Alexandre contou que, à época “não entendia nada de rescisão” e assuntos afins. A tarefa era difícil: ele não poderia simplesmente dispensar os jogadores, pois “o clube não tinha dinheiro” para arcar com as multas rescisórias. Assim, teria que tentar fazer acordos para economizar: “Tinha uma folha anotada com as metas (de acordos), tipo: ‘se a dívida com o jogador for de R$ 100 mil, vamos tentar parcelar em 30 vezes’”.
O primeiro atleta com quem Mattos negociou foi quem mais o marcou, segundo ele. “Sentei com o primeiro e pensei: ‘Esse vai definir os outros, porque vou ganhar confiança’. Ele chegou dizendo; ‘vamos fazer o acordo logo, tenho que ir embora, já acertei com outro clube, estou indo pro interior de São Paulo’. A rescisão dele era R$ 15 mil. A folhinha (de instruções) dizia para, nesse caso, fazer um acordo para dividir o valor em 20 vezes, mas não quis fazer isso. Fui à tesouraria, peguei dinheiro vivo e disse a ele: ‘Nós não temos dinheiro, se assinarmos (um acordo para parcelar a multa) não vamos resolver nada. Tenho R$ 2 mil, pega o dinheiro e mata isso de uma vez’”, disse. Após relutar um pouco, o jogador topou. E, dessa maneira, as negociações foram fluindo.
“Resumindo a história toda, conseguimos abaixar tudo, só um ou outro deu um problema maior. No final do dia, foi uma economia enorme, coisas muito melhores. No dia seguinte, o Baltazar me chamou e disse: ‘você agora é o cara aqui para mim, você vai tocar isso aqui, negócio, futebol, contratar, vender, você vai filtrar e nós vamos fazer isso aqui’”, finalizou Mattos. Assim, ele se tornou diretor executivo de futebol do clube.
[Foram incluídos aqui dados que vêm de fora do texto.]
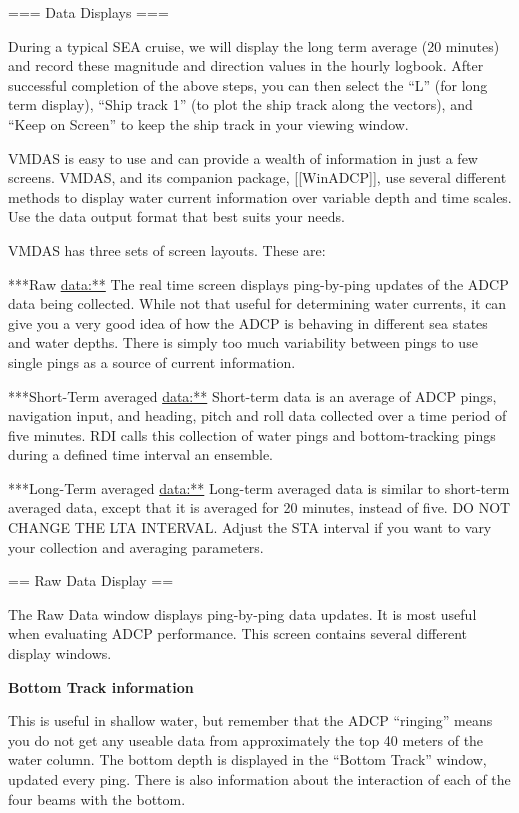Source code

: \documentclass[]{book}
\theoremstyle{definition}
\theoremstyle{definition}
\theoremstyle{definition}
\theoremstyle{remark}
\begin{document}
=== Data Displays ===

During a typical SEA cruise, we will display the long term average (20
minutes) and record these magnitude and direction values in the hourly
logbook. After successful completion of the above steps, you can then
select the ``L'' (for long term display), ``Ship track 1'' (to plot the
ship track along the vectors), and ``Keep on Screen'' to keep the ship
track in your viewing window.

VMDAS is easy to use and can provide a wealth of information in just a
few screens. VMDAS, and its companion package, {[}{[}WinADCP{]}{]}, use
several different methods to display water current information over
variable depth and time scales. Use the data output format that best
suits your needs.

VMDAS has three sets of screen layouts. These are:

***Raw \url{data:**} The real time screen displays ping-by-ping updates
of the ADCP data being collected. While not that useful for determining
water currents, it can give you a very good idea of how the ADCP is
behaving in different sea states and water depths. There is simply too
much variability between pings to use single pings as a source of
current information.

***Short-Term averaged \url{data:**} Short-term data is an average of
ADCP pings, navigation input, and heading, pitch and roll data collected
over a time period of five minutes. RDI calls this collection of water
pings and bottom-tracking pings during a defined time interval an
ensemble.

***Long-Term averaged \url{data:**} Long-term averaged data is similar
to short-term averaged data, except that it is averaged for 20 minutes,
instead of five. DO NOT CHANGE THE LTA INTERVAL. Adjust the STA interval
if you want to vary your collection and averaging parameters.

== Raw Data Display ==

The Raw Data window displays ping-by-ping data updates. It is most
useful when evaluating ADCP performance. This screen contains several
different display windows.

\textbf{Bottom Track information}

This is useful in shallow water, but remember that the ADCP ``ringing''
means you do not get any useable data from approximately the top 40
meters of the water column. The bottom depth is displayed in the
``Bottom Track'' window, updated every ping. There is also information
about the interaction of each of the four beams with the bottom.
\end{document}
O América foi uma escola para mim, lá eu tive que entrar em tudo. Os problemas lá são os mesmos (em comparação com os gigantes do futebol em que ele trabalhou), o que muda é a exposição e os números.
Alexandre Mattos, diretor
Mattos ajudou a reconstruir o América
Nos anos seguintes, em que Mattos buscava reconstruir o clube, o América continuou em fase dramática dentro de campo: em 2006, foi eliminado de forma precoce na Série C e no Mineiro e, em 2007, foi rebaixado pelo Módulo II do Estadual pela primeira vez na história, ficando sem divisão nacional.
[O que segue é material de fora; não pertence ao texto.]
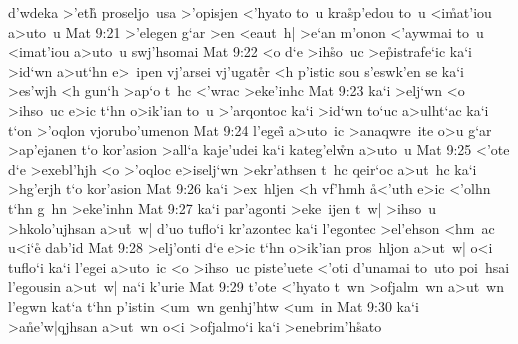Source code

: d'wdeka
>'et\r{h}
proseljo~usa
>'opisjen
<'hyato
to~u
kra\r{s}p'edou
to~u
<i\r{m}at'iou
a>uto~u\bibvsend
\vs Mat 9:21
>'elegen
g`ar
>en
<eaut~h|
>e`an
m'onon
<'aywmai
to~u
<imat'iou
a>uto~u
swj'hsomai\bibvsend
\vs Mat 9:22
<o
d`e
>ih\r{s}o~uc
>e\r{p}istrafe`ic
ka`i
>id`wn
a>ut`hn
e>~ipen
vj'arsei
vj'ugat\r{e}r
<h
p'istic
sou
s'eswk'en
se
ka`i
>es'wjh
<h
gun`h
>ap`o
t~hc
<'wrac
>eke'inhc\bibvsend
\vs Mat 9:23
ka`i
>elj`wn
<o
>ihso~uc
e>ic
t`hn
o>ik'ian
to~u
>'arqontoc
ka`i
>id`wn
to`uc
a>ulht`ac
ka`i
t`on
>'oqlon
vjorubo'umenon\bibvsend
\vs Mat 9:24
l'egei\r{}
a>uto~ic
>anaqwre~ite
o>u
g`ar
>ap'ejanen
t`o
kor'asion
>all`a
kaje'udei
ka`i
kateg'el\r{w}n
a>uto~u\bibvsend
\vs Mat 9:25
<'ote
d`e
>exebl'hjh
<o
>'oqloc
e>iselj`wn
>ekr'athsen
t~hc
qeir`oc
a>ut~hc
ka`i
>hg'erjh
t`o
kor'asion\bibvsend
\vs Mat 9:26
ka`i
>ex~hljen
<h
vf'hmh
\r{a}<'uth
e>ic
<'olhn
t`hn
g~hn
>eke'inhn\bibvsend
\vs Mat 9:27
ka`i
par'agonti
>eke~ijen
t~w|
>ihso~u
>hkolo'ujhsan
a>u\r{t}~w|
d'uo
tuflo`i
kr'azontec
ka`i
l'egontec
>el'ehson
<hm~ac
u<i`e\r{}
dab'id\bibvsend
\vs Mat 9:28
>elj'onti
d`e
e>ic
t`hn
o>ik'ian
pros~hljon
a>ut~w|
o<i
tuflo`i
ka`i
l'egei
a>uto~ic
<o
>ihso~uc
piste'uete
<'oti
d'unamai
to~uto
poi~hsai
l'egousin
a>ut~w|
na`i
k'urie\bibvsend
\vs Mat 9:29
t'ote
<'hyato
t~wn
>ofjalm~wn
a>ut~wn
l'egwn
kat`a
t`hn
p'istin
<um~wn
genhj'htw
<um~in\bibvsend
\vs Mat 9:30
ka`i
>a\r{n}e'w|qjhsan
a>ut~wn
o<i
>ofjalmo`i
ka`i
>enebrim'h\r{s}ato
Em 2008, o torcedor alviverde voltou a ter alegrias: viu o Coelho sagrar-se campeão do Módulo II e voltar à Terceira Divisão Nacional. No ano seguinte, veio a conquista do título da Série C, que levou o time de volta à Série B após seis anos.
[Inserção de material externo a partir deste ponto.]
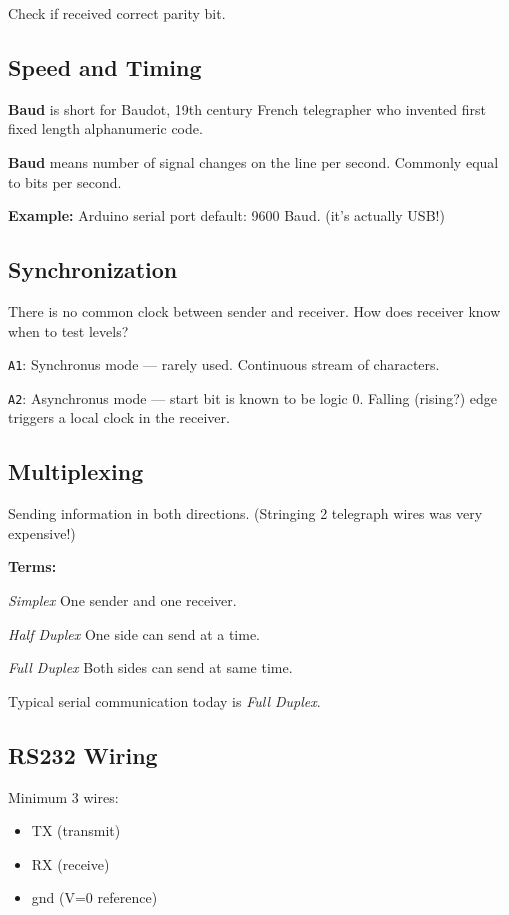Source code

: \documentclass{article}	%
\begin{document}
Check if received correct parity bit. 


\subsection{Speed and Timing}

{\bf Baud} is short for Baudot, 19th century
French telegrapher who invented first fixed length
alphanumeric code.

{\bf Baud} means number of signal changes on the
line per second.  Commonly equal to bits per second.

{\bf Example: }  Arduino serial port default: 9600 Baud. (it's actually USB!)


\subsection{Synchronization}
There is no common clock between sender and
receiver. How does receiver know when to test
levels?

\noindent
{\tt A1}: Synchronus mode --- rarely used.  Continuous
stream of characters.

\noindent
{\tt A2}: Asynchronus mode --- start bit is known
to be logic 0.  Falling (rising?) edge triggers
a local clock in the receiver.


\subsection{Multiplexing}
Sending information in both directions.  (Stringing 2 telegraph wires was very expensive!)

{\bf Terms:}

{\it Simplex}  One sender and one receiver.

{\it Half Duplex} One side can send at a time.

{\it Full Duplex} Both sides can send at same time.

Typical serial communication today is {\it Full Duplex}.
\subsection{RS232 Wiring}

Minimum 3 wires:
\begin{itemize}
        \item TX  (transmit)
        \item RX  (receive)
        \item gnd  (V=0 reference)
\end{itemize}
\end{document}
Em 2010, o trabalho de reconstrução comandado por Mattos se consolidou: o América conseguiu novo acesso – desta vez, para a Série A do Brasileiro. O Coelho, assim, voltaria para a elite do futebol nacional depois de nove anos longe dela.
Saída do América e consolidação no cenário nacional
No fim de 2011, ano em que o alviverde amargou o rebaixamento para a Segunda Divisão, Mattos anunciou a saída do clube. Em 2012, ele assumiria o Cruzeiro, onde montou o time que foi bicampeão brasileiro (2013 e 2014) e campeão mineiro (2014).
Alexandre também teve passagem vitoriosa pelo Palmeiras – foi, novamente, bicampeão brasileiro (2016 e 2018) e ainda venceu a Copa do Brasil (2015). Além disso, deixou sua marca no Atlético, onde conquistou o Mineiro de 2020 e ajudou a montar a equipe que viria a ser campeã do Brasileiro, da Copa do Brasil e do Estadual em 2021, e no Athletico-PR, onde venceu o Paranaense de 2023 e foi vice-campeão da Libertadores no mesmo ano.
Retorno ‘relâmpago’ em 2024
Em abril de 2024, Mattos depois de passagem “relâmpago” pelo Vasco, Alexandre retornou ao América, mas, após apenas 15 dias, deixou o cargo para assumir a diretoria executiva do Cruzeiro a pedido do empresário Pedrinho.